## [Data]
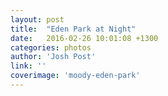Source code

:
 ```yaml
---
layout: post
title:  "Eden Park at Night"
date:   2016-02-26 10:01:08 +1300
categories: photos
author: 'Josh Post'
link: ''
coverimage: 'moody-eden-park'
---
```



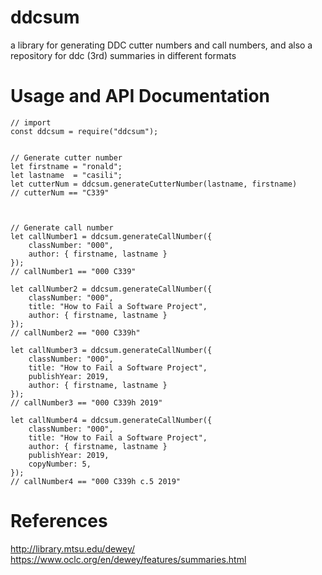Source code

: 
# ddcsum

a library for generating DDC cutter numbers and call numbers,
and also a repository for ddc (3rd) summaries in different formats

# Usage and API Documentation
```
// import
const ddcsum = require("ddcsum");


// Generate cutter number
let firstname = "ronald";
let lastname  = "casili";
let cutterNum = ddcsum.generateCutterNumber(lastname, firstname)
// cutterNum == "C339"



// Generate call number
let callNumber1 = ddcsum.generateCallNumber({
    classNumber: "000",
    author: { firstname, lastname }
});
// callNumber1 == "000 C339"

let callNumber2 = ddcsum.generateCallNumber({
    classNumber: "000",
    title: "How to Fail a Software Project",
    author: { firstname, lastname }
});
// callNumber2 == "000 C339h"

let callNumber3 = ddcsum.generateCallNumber({
    classNumber: "000",
    title: "How to Fail a Software Project",
    publishYear: 2019,
    author: { firstname, lastname }
});
// callNumber3 == "000 C339h 2019"

let callNumber4 = ddcsum.generateCallNumber({
    classNumber: "000",
    title: "How to Fail a Software Project",
    author: { firstname, lastname }
    publishYear: 2019,
    copyNumber: 5,
});
// callNumber4 == "000 C339h c.5 2019"

```


# References
http://library.mtsu.edu/dewey/
https://www.oclc.org/en/dewey/features/summaries.html



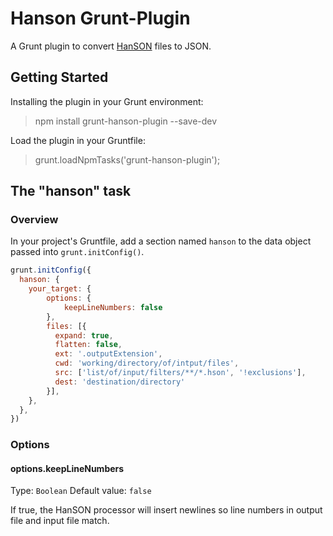 # Hanson Grunt-Plugin

A Grunt plugin to convert <a href="https://github.com/timjansen/hanson">HanSON</a> files to JSON.

## Getting Started

Installing the plugin in your Grunt environment:
>npm install grunt-hanson-plugin --save-dev

Load the plugin in your Gruntfile:
>grunt.loadNpmTasks('grunt-hanson-plugin');

## The "hanson" task

### Overview
In your project's Gruntfile, add a section named `hanson` to the data object passed into `grunt.initConfig()`.

```js
grunt.initConfig({
  hanson: {
    your_target: {
        options: {
        	keepLineNumbers: false
        },
        files: [{
          expand: true,
          flatten: false,
          ext: '.outputExtension',
          cwd: 'working/directory/of/intput/files',
          src: ['list/of/input/filters/**/*.hson', '!exclusions'],
          dest: 'destination/directory'
        }],
    },
  },
})
```

### Options

#### options.keepLineNumbers
Type: `Boolean`
Default value: `false`

If true, the HanSON processor will insert newlines so line numbers in output file and input file match.



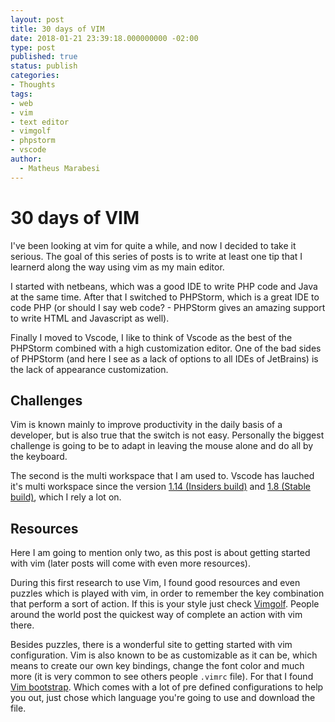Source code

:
 ```yaml
---
layout: post
title: 30 days of VIM
date: 2018-01-21 23:39:18.000000000 -02:00
type: post
published: true
status: publish
categories:
- Thoughts
tags:
- web
- vim
- text editor
- vimgolf
- phpstorm
- vscode
author:
  - Matheus Marabesi
---
```


# 30 days of VIM

I've been looking at vim for quite a while, and now I decided to take it serious.
The goal of this series of posts is to write at least one tip that I learnerd along the way
using vim as my main editor.

I started with netbeans, which was a good IDE to write PHP code and Java at the same time.
After that I switched to PHPStorm, which is a great IDE to code PHP (or should I say web code? -
PHPStorm gives an amazing support to write HTML and Javascript as well).

Finally I moved to Vscode, I like to think of Vscode as the best of the PHPStorm combined
with a high customization editor. One of the bad sides of PHPStorm (and here I see as a lack of
options to all IDEs of JetBrains) is the lack of appearance customization.

## Challenges

Vim is known mainly to improve productivity in the daily basis of a developer, but is also true
that the switch is not easy. Personally the biggest challenge is going to be to adapt in leaving
the mouse alone and do all by the keyboard.

The second is the multi workspace that I am used to. Vscode has lauched it's multi workspace since
the version [1.14 (Insiders build)](https://code.visualstudio.com/updates/v1_14#_preview-multi-root-workspaces) and
[1.8 (Stable build)](https://code.visualstudio.com/updates/v1_18#_support-for-multi-root-workspaces),
which I rely a lot on.

## Resources

Here I am going to mention only two, as this post is about getting started with vim (later posts will come
with even more resources).

During this first research to use Vim, I found good resources and even puzzles which is played with vim, in order
to remember the key combination that perform a sort of action. If this is your style just check
[Vimgolf](https://vimgolf.com/). People around the world post the quickest way of complete an action
with vim there.

Besides puzzles, there is a wonderful site to getting started with vim configuration. Vim is also known
to be as customizable as it can be, which means to create our own key bindings, change the font color
and much more (it is very common to see others people `.vimrc` file). For that I found
[Vim bootstrap](http://www.vim-bootstrap.com/). Which comes with a lot of pre defined configurations to help
you out, just chose which language you're going to use and download the file.

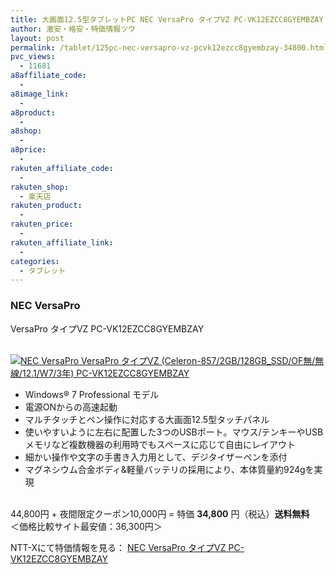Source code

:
 ```yaml
---
title: 大画面12.5型タブレットPC NEC VersaPro タイプVZ PC-VK12EZCC8GYEMBZAY 特価34,800円！送料無料！
author: 激安・格安・特価情報ツウ
layout: post
permalink: /tablet/125pc-nec-versapro-vz-pcvk12ezcc8gyembzay-34800.html
pvc_views:
  - 11681
a8affiliate_code:
  - 
a8image_link:
  - 
a8product:
  - 
a8shop:
  - 
a8price:
  - 
rakuten_affiliate_code:
  - 
rakuten_shop:
  - 楽天店
rakuten_product:
  - 
rakuten_price:
  - 
rakuten_affiliate_link:
  - 
categories:
  - タブレット
---
```

### NEC VersaPro  
VersaPro タイプVZ PC-VK12EZCC8GYEMBZAY

<div class="img-bg2 img_L">
  <a href="http://px.a8.net/svt/ejp?a8mat=ZYP6S+8IMA3E+S1Q+BWGDT&#038;a8ejpredirect=http://nttxstore.jp/_II_K114624124" target="_blank"><br /> <img border="0" alt="NEC VersaPro VersaPro タイプVZ (Celeron-857/2GB/128GB_SSD/OF無/無線/12.1/W7/3年) PC-VK12EZCC8GYEMBZAY" src="http://i0.wp.com/image.nttxstore.jp/l2_images/K/K1/K114624124.jpg?w=120" data-recalc-dims="1" /></a>
</div>

<!--more-->

  * Windows® 7 Professional モデル
  * 電源ONからの高速起動
  * マルチタッチとペン操作に対応する大画面12.5型タッチパネル
  * 使いやすいように左右に配置した3つのUSBポート。マウス/テンキーやUSBメモリなど複数機器の利用時でもスペースに応じて自由にレイアウト
  * 細かい操作や文字の手書き入力用として、デジタイザーペンを添付
  * マグネシウム合金ボディ&#038;軽量バッテリの採用により、本体質量約924gを実現

<br clear="all" />44,800円 + 夜間限定クーポン10,000円 = 特価 <span class="tokka-price"><strong>34,800</strong></span> 円（税込）**送料無料**  
＜価格比較サイト最安値：36,300円＞  
  
NTT-Xにて特価情報を見る： <span class="fs150p"><a href="http://px.a8.net/svt/ejp?a8mat=ZYP6S+8IMA3E+S1Q+BWGDT&#038;a8ejpredirect=http://nttxstore.jp/_II_K114624124" target="_blank">NEC VersaPro タイプVZ PC-VK12EZCC8GYEMBZAY</a></span>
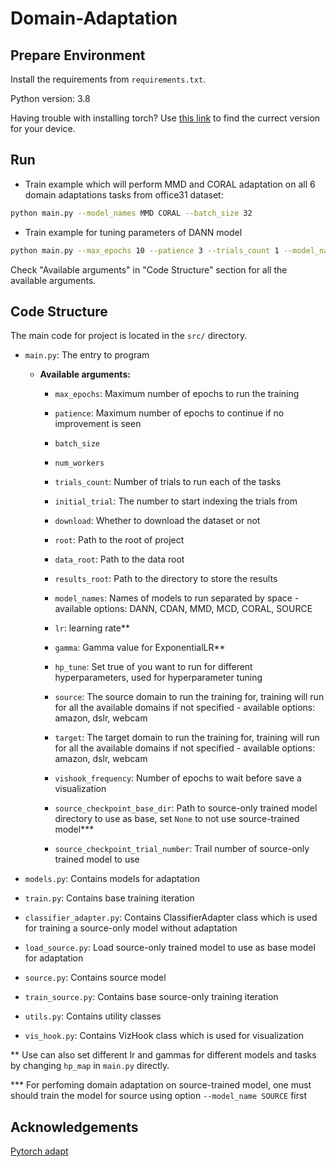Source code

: # Domain-Adaptation

## Prepare Environment

Install the requirements from `requirements.txt`.

Python version: 3.8

Having trouble with installing torch?
Use [this link](https://pytorch.org/get-started/previous-versions/) to find the currect version for your device.

## Run

- Train example which will perform MMD and CORAL adaptation on all 6 domain adaptations tasks from office31 dataset:

```bash
python main.py --model_names MMD CORAL --batch_size 32 
```

- Train example for tuning parameters of DANN model

```bash
python main.py --max_epochs 10 --patience 3 --trials_count 1 --model_names DANN --num_workers 2 --batch_size 32 --source amazon --target webcam --hp_tune True 
```

Check "Available arguments" in "Code Structure" section for all the available arguments.

## Code Structure

The main code for project is located in the `src/` directory.

- `main.py`: The entry to program
  - **Available arguments:**

    - `max_epochs`: Maximum number of epochs to run the training

    - `patience`: Maximum number of epochs to continue if no improvement is seen

    - `batch_size`

    - `num_workers`

    - `trials_count`: Number of trials to run each of the tasks

    - `initial_trial`: The number to start indexing the trials from

    - `download`: Whether to download the dataset or not

    - `root`: Path to the root of project

    - `data_root`: Path to the data root

    - `results_root`: Path to the directory to store the results

    - `model_names`: Names of models to run separated by space - available options: DANN, CDAN, MMD, MCD, CORAL, SOURCE

    - `lr`: learning rate**

    - `gamma`: Gamma value for ExponentialLR**

    - `hp_tune`: Set true of you want to run for different hyperparameters, used for hyperparameter tuning

    - `source`: The source domain to run the training for, training will run for all the available domains if not specified - available options: amazon, dslr, webcam

    - `target`: The target domain to run the training for, training will run for all the available domains if not specified - available options: amazon, dslr, webcam

    - `vishook_frequency`: Number of epochs to wait before save a visualization

    - `source_checkpoint_base_dir`: Path to source-only trained model directory to use as base, set `None` to not use source-trained model***

    - `source_checkpoint_trial_number`: Trail number of source-only trained model to use

- `models.py`: Contains models for adaptation

- `train.py`: Contains base training iteration

- `classifier_adapter.py`: Contains ClassifierAdapter class which is used for training a source-only model without adaptation

- `load_source.py`: Load source-only trained model to use as base model for adaptation

- `source.py`: Contains source model

- `train_source.py`: Contains base source-only training iteration

- `utils.py`: Contains utility classes

- `vis_hook.py`: Contains VizHook class which is used for visualization

** Use can also set different lr and gammas for different models and tasks by changing `hp_map` in `main.py` directly.

*** For perfoming domain adaptation on source-trained model, one must should train the model for source using option `--model_name SOURCE` first

## Acknowledgements

[Pytorch adapt](https://github.com/KevinMusgrave/pytorch-adapt/tree/0b0fb63b04c9bd7e2cc6cf45314c7ee9d6e391c0)
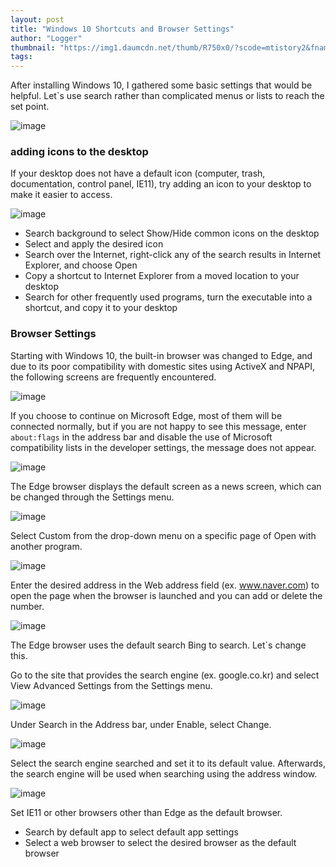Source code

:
 ```yaml
---
layout: post
title: "Windows 10 Shortcuts and Browser Settings"
author: "Logger"
thumbnail: "https://img1.daumcdn.net/thumb/R750x0/?scode=mtistory2&fname=https%3A%2F%2Ft1.daumcdn.net%2Fcfile%2Ftistory%2F271C8945569287BB35"
tags: 
---
```



After installing Windows 10, I gathered some basic settings that would be helpful. Let`s use search rather than complicated menus or lists to reach the set point.

![image](https://t1.daumcdn.net/cfile/tistory/271C8945569287BB35)

### adding icons to the desktop

If your desktop does not have a default icon (computer, trash, documentation, control panel, IE11), try adding an icon to your desktop to make it easier to access.

![image](https://t1.daumcdn.net/cfile/tistory/224615415692E6730E)

- Search background to select Show/Hide common icons on the desktop
- Select and apply the desired icon
- Search over the Internet, right-click any of the search results in Internet Explorer, and choose Open
- Copy a shortcut to Internet Explorer from a moved location to your desktop
- Search for other frequently used programs, turn the executable into a shortcut, and copy it to your desktop

### Browser Settings

Starting with Windows 10, the built-in browser was changed to Edge, and due to its poor compatibility with domestic sites using ActiveX and NPAPI, the following screens are frequently encountered.

![image](https://t1.daumcdn.net/cfile/tistory/251636445692F3C016)

If you choose to continue on Microsoft Edge, most of them will be connected normally, but if you are not happy to see this message, enter `about:flags` in the address bar and disable the use of Microsoft compatibility lists in the developer settings, the message does not appear.

![image](https://t1.daumcdn.net/cfile/tistory/253F90355692FC952B)

The Edge browser displays the default screen as a news screen, which can be changed through the Settings menu.

![image](https://t1.daumcdn.net/cfile/tistory/252E3844569306602B)

Select Custom from the drop-down menu on a specific page of Open with another program.

![image](https://t1.daumcdn.net/cfile/tistory/2450F33E5693084707)

Enter the desired address in the Web address field (ex. www.naver.com) to open the page when the browser is launched and you can add or delete the number.

![image](https://t1.daumcdn.net/cfile/tistory/2513EE3E5693098008)

The Edge browser uses the default search Bing to search. Let`s change this.

Go to the site that provides the search engine (ex. google.co.kr) and select View Advanced Settings from the Settings menu.

![image](https://t1.daumcdn.net/cfile/tistory/226FE84656930FC70C)

Under Search in the Address bar, under Enable, select Change.

![image](https://t1.daumcdn.net/cfile/tistory/235A303A5693105025)

Select the search engine searched and set it to its default value. Afterwards, the search engine will be used when searching using the address window.

![image](https://t1.daumcdn.net/cfile/tistory/27743C3A5693115835)

Set IE11 or other browsers other than Edge as the default browser.

- Search by default app to select default app settings
- Select a web browser to select the desired browser as the default browser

## [Exercise details]
Give back exactly the lines of the listing above that run from the line with "entry to program" to the line with "of the tasks", inclusive.

## [Your response]
- `main.py`: The entry to program
  - **Available arguments:**

    - `max_epochs`: Maximum number of epochs to run the training

    - `patience`: Maximum number of epochs to continue if no improvement is seen

    - `batch_size`

    - `num_workers`

    - `trials_count`: Number of trials to run each of the tasks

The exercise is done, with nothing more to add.